== Segment start ==
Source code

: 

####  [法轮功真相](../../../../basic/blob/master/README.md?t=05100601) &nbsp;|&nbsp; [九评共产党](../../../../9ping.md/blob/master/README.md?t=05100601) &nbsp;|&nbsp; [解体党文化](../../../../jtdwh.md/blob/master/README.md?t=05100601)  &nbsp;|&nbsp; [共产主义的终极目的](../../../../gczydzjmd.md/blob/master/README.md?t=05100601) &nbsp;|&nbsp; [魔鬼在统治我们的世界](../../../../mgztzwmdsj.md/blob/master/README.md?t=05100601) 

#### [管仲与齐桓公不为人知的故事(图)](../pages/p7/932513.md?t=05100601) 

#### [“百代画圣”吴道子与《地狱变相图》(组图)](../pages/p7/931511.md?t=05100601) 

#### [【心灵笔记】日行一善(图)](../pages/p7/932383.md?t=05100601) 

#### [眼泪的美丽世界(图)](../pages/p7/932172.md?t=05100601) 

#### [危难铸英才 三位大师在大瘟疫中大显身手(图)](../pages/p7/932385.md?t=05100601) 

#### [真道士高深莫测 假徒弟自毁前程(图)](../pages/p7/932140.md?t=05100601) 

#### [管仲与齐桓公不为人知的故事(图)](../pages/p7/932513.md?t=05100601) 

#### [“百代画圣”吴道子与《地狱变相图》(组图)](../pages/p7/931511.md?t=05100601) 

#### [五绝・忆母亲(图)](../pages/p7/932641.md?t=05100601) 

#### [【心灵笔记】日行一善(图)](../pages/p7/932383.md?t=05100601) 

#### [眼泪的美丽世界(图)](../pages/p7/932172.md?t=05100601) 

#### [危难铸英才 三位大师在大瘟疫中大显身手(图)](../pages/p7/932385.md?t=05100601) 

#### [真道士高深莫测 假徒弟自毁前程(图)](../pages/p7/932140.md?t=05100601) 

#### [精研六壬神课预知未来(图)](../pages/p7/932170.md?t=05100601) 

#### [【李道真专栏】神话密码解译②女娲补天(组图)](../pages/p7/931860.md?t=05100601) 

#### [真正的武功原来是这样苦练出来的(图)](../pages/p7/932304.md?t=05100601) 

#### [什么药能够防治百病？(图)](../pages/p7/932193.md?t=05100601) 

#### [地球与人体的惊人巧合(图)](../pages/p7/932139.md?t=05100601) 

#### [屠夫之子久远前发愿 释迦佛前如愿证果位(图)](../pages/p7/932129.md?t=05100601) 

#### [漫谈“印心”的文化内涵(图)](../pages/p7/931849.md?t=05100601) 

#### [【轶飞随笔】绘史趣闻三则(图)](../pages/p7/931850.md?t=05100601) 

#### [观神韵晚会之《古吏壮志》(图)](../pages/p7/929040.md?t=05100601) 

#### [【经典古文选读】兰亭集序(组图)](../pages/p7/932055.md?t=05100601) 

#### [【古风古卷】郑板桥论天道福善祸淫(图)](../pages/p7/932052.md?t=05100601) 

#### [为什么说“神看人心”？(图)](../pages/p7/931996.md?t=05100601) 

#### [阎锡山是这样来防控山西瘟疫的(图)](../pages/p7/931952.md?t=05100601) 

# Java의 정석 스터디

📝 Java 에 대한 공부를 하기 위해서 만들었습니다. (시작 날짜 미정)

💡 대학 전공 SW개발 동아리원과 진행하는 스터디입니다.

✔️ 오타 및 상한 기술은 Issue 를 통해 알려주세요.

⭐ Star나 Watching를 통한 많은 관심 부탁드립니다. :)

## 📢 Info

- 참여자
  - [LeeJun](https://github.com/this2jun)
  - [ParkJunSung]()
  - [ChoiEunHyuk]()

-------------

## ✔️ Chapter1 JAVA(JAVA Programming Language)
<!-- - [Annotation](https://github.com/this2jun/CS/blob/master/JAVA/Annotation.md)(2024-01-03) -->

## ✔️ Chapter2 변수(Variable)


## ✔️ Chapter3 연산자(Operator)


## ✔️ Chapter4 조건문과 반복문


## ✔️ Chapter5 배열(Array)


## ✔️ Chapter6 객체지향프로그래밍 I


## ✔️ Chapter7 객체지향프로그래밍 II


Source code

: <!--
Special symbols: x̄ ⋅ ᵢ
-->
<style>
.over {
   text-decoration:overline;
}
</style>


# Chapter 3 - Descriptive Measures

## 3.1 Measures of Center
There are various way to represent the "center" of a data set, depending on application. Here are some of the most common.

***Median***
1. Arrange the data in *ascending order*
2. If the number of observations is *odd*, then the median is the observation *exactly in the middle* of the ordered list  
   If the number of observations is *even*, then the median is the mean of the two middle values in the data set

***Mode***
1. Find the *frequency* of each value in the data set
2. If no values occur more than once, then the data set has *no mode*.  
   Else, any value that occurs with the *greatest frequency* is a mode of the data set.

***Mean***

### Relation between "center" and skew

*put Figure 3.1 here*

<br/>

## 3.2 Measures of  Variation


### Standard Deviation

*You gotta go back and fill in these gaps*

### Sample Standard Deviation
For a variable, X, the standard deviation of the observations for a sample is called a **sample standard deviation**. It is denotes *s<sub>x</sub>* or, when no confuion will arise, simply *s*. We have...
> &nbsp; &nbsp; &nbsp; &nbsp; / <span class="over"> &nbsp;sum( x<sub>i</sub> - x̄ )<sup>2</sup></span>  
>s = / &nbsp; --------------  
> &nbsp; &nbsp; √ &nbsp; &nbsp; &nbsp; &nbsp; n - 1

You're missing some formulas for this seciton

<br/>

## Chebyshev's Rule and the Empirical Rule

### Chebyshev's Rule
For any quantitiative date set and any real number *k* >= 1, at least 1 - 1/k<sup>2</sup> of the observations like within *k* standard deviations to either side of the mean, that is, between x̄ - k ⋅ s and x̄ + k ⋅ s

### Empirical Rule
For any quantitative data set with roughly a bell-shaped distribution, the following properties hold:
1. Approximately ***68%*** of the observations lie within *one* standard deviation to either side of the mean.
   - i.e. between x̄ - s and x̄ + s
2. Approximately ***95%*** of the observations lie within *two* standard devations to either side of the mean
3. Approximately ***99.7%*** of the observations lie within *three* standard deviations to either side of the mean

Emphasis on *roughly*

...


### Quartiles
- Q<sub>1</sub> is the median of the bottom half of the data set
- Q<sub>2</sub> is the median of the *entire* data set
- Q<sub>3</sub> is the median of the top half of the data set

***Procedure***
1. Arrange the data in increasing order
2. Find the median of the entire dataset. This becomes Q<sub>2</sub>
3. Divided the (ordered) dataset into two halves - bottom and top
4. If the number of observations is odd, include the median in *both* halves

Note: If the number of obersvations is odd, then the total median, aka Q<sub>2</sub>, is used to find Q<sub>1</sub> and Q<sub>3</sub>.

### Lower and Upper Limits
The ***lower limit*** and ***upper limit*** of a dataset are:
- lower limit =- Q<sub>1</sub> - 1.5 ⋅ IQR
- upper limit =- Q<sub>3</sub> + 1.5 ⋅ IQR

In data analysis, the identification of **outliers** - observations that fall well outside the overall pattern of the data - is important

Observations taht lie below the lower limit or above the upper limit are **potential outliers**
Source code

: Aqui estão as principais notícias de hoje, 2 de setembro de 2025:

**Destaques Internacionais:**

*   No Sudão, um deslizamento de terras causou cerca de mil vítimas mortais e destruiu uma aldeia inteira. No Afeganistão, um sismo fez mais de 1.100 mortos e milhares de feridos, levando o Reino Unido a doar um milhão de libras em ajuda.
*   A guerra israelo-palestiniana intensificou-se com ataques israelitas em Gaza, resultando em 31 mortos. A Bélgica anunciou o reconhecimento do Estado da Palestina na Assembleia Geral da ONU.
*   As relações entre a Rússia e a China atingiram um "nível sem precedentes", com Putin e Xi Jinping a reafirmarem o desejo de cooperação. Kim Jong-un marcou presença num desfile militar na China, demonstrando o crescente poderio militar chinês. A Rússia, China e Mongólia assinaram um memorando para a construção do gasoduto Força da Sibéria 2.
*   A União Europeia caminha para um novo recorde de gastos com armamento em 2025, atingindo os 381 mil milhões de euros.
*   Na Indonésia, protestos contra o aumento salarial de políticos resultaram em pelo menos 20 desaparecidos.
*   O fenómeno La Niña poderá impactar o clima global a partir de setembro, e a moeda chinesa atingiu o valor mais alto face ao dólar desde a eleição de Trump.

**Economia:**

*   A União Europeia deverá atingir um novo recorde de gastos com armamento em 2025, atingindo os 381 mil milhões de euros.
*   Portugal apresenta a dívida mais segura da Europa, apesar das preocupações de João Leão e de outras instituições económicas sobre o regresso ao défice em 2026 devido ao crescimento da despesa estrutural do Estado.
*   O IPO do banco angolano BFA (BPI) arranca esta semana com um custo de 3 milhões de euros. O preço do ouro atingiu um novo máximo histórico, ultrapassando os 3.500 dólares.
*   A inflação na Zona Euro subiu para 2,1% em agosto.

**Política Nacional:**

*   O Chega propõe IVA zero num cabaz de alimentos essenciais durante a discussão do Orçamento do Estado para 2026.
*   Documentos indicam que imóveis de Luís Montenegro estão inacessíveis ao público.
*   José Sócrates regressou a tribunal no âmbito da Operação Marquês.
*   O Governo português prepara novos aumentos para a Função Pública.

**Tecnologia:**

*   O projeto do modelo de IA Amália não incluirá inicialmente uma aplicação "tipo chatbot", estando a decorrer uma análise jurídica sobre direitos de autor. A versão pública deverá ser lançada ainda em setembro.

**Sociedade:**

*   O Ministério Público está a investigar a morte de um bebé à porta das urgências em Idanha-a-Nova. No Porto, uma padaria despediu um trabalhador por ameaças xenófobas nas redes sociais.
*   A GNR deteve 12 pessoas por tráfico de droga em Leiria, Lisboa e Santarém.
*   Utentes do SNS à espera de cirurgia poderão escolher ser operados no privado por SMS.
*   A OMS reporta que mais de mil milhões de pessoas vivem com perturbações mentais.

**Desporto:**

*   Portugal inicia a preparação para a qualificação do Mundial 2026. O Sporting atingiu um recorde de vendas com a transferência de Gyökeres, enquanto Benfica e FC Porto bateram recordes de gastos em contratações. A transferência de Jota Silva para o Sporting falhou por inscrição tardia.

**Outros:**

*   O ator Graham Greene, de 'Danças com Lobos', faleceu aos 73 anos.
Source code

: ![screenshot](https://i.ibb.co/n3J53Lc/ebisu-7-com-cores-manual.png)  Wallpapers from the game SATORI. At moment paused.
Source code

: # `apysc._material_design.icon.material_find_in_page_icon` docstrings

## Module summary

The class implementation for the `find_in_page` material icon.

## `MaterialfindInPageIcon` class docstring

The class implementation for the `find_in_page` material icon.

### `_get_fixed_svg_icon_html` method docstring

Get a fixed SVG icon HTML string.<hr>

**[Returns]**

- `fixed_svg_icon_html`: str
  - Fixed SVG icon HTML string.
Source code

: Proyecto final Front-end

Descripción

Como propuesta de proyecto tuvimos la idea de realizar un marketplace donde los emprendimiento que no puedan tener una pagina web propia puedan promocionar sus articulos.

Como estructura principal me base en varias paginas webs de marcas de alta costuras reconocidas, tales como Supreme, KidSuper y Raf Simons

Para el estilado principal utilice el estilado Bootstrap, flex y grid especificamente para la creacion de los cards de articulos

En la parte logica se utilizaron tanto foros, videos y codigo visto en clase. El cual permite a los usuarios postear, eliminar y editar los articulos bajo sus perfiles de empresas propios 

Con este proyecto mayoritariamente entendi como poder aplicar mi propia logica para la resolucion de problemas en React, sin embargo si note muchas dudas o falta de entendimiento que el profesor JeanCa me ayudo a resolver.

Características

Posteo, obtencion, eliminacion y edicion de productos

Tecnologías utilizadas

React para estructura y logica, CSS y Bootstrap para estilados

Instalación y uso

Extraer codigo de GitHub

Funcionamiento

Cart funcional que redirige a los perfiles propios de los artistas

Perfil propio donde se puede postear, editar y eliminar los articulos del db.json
== Segment end ==
Reproducing the whole listing above is not the task. Copy exactly only the lines from the one with "At moment paused." to the one with "Con este proyecto", both kept.

SOLUTION FOR THIS TASK>
: ![screenshot](https://i.ibb.co/n3J53Lc/ebisu-7-com-cores-manual.png)  Wallpapers from the game SATORI. At moment paused.
Source code

: # `apysc._material_design.icon.material_find_in_page_icon` docstrings

## Module summary

The class implementation for the `find_in_page` material icon.

## `MaterialfindInPageIcon` class docstring

The class implementation for the `find_in_page` material icon.

### `_get_fixed_svg_icon_html` method docstring

Get a fixed SVG icon HTML string.<hr>

**[Returns]**

- `fixed_svg_icon_html`: str
  - Fixed SVG icon HTML string.
Source code

: Proyecto final Front-end

Descripción

Como propuesta de proyecto tuvimos la idea de realizar un marketplace donde los emprendimiento que no puedan tener una pagina web propia puedan promocionar sus articulos.

Como estructura principal me base en varias paginas webs de marcas de alta costuras reconocidas, tales como Supreme, KidSuper y Raf Simons

Para el estilado principal utilice el estilado Bootstrap, flex y grid especificamente para la creacion de los cards de articulos

En la parte logica se utilizaron tanto foros, videos y codigo visto en clase. El cual permite a los usuarios postear, eliminar y editar los articulos bajo sus perfiles de empresas propios 

Con este proyecto mayoritariamente entendi como poder aplicar mi propia logica para la resolucion de problemas en React, sin embargo si note muchas dudas o falta de entendimiento que el profesor JeanCa me ayudo a resolver.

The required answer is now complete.